Data Protection Act?
The 1998 Act covers information or data stored on a computer or an organised paper filing system about living people. For clarity, it does not stop companies storing information about people. It just makes them follow rules.
The basic way it works is by:
- setting up rules that people have to follow
- having an Information Commissioner to enforce the rules
Who does the act involve?
- The Information Commissioner is the person (and his/her office) who has powers to enforce the Act.
- A data controller is a person or company that collects and keeps data about people.
- A data subject is someone who has data about them stored somewhere, outside of their direct control. For example, a bank stores its customers’ names, addresses and phone numbers. This makes us all data subjects as there can be few people in the UK who do not feature in computer records somewhere.
Data controllers must declare what information will be stored and how it will be used in advance by registering with the Information Commissioner.
8 Principles of the Data Protection Act
- It must be collected and used fairly and inside the law. What is fair? You can only do with peoples’ data what you tell them you are going to do with it or what they give you permission to do with it.
- It must only be held and used for specific purposes – the purposes given to the Information Commissioner. That means you can’t start using data for different purposes without telling people and the Commissioner about them.

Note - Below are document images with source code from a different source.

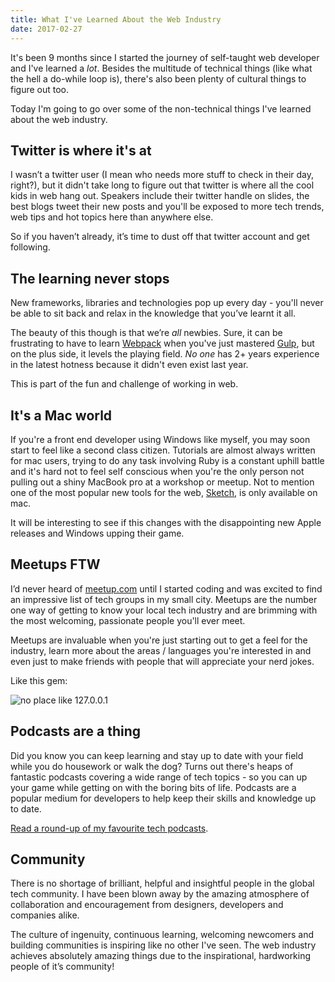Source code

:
 ```yaml
---
title: What I've Learned About the Web Industry
date: 2017-02-27
---
```


It's been 9 months since I started the journey of self-taught web developer and I've learned a _lot_. Besides the multitude of technical things (like what the hell a do-while loop is), there's also been plenty of cultural things to figure out too.

Today I'm going to go over some of the non-technical things I've learned about the web industry.

## Twitter is where it's at

I wasn’t a twitter user (I mean who needs more stuff to check in their day, right?), but it didn't take long to figure out that twitter is where all the cool kids in web hang out. Speakers include their twitter handle on slides, the best blogs tweet their new posts and you'll be exposed to more tech trends, web tips and hot topics here than anywhere else.

So if you haven’t already, it’s time to dust off that twitter account and get following.

## The learning never stops

New frameworks, libraries and technologies pop up every day - you'll never be able to sit back and relax in the knowledge that you’ve learnt it all.

The beauty of this though is that we’re _all_ newbies. Sure, it can be frustrating to have to learn [Webpack](https://webpack.github.io/) when you've just mastered [Gulp](http://gulpjs.com/), but on the plus side, it levels the playing field. _No one_ has 2+ years experience in the latest hotness because it didn't even exist last year.

This is part of the fun and challenge of working in web.

## It's a Mac world

If you're a front end developer using Windows like myself, you may soon start to feel like a second class citizen. Tutorials are almost always written for mac users, trying to do any task involving Ruby is a constant uphill battle and it's hard not to feel self conscious when you're the only person not pulling out a shiny MacBook pro at a workshop or meetup. Not to mention one of the most popular new tools for the web, [Sketch](https://www.sketchapp.com/), is only available on mac.

It will be interesting to see if this changes with the disappointing new Apple releases and Windows upping their game.

## Meetups FTW

I’d never heard of [meetup.com](https://meetup.com) until I started coding and was excited to find an impressive list of tech groups in my small city. Meetups are the number one way of getting to know your local tech industry and are brimming with the most welcoming, passionate people you'll ever meet.

Meetups are invaluable when you're just starting out to get a feel for the industry, learn more about the areas / languages you're interested in and even just to make friends with people that will appreciate your nerd jokes.

Like this gem:

<img class="" alt="no place like 127.0.0.1">

## Podcasts are a thing

Did you know you can keep learning and stay up to date with your field while you do housework or walk the dog? Turns out there's heaps of fantastic podcasts covering a wide range of tech topics - so you can up your game while getting on with the boring bits of life. Podcasts are a popular medium for developers to help keep their skills and knowledge up to date.

[Read a round-up of my favourite tech podcasts](/best-tech-podcasts).

## Community

There is no shortage of brilliant, helpful and insightful people in the global tech community. I have been blown away by the amazing atmosphere of collaboration and encouragement from designers, developers and companies alike.

The culture of ingenuity, continuous learning, welcoming newcomers and building communities is inspiring like no other I've seen.
The web industry achieves absolutely amazing things due to the inspirational, hardworking people of it’s community!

- It can only be used for those registered purposes and only be disclosed to those people mentioned in the register entry. You cannot give it away or sell it unless you said you would to begin with.
- The information you hold must be adequate, relevant and not excessive when compared with the purpose stated in the register. So you must have enough detail but not too much for the job that you are doing with the data. You can’t just collect a load of extra data that you don’t need in case it becomes useful in the future.
- It must be accurate and be kept up to date. There is a duty to keep it up to date, for example, to change an address when people move.
- It must not be kept longer than is necessary for the registered purposes. It is alright to keep information for certain lengths of time but not indefinitely. This rule means that it would be wrong to keep information about past customers longer than a few years at most unless you have a good reason.
- The information must be kept safe and secure. This includes keeping the information backed up and away from any unauthorised access. It would be wrong to leave personal data open to be viewed by just anyone. The security of information is the Controllers responsibility – even if they have employed someone else to store it or work on it.
- The personal data cannot be transferred outside of the European Economic Area (that’s the EU plus some other European countries) unless the country that the data is being sent to has suitable data protection laws. This part of the DPA has led to some countries passing similar laws to allow computer data centres to be located in their territory.
Am I Exempt?
- Any personal data that is held for a national security reason is not covered. So MI5 and MI6 don’t have to follow the rules. They do need to get a Government Minister to sign a certificate saying that they are exempt.
- Personal data held for domestic purposes only at home, eg a list of your friends’ names, birthdays and addresses do not have to keep to the rules.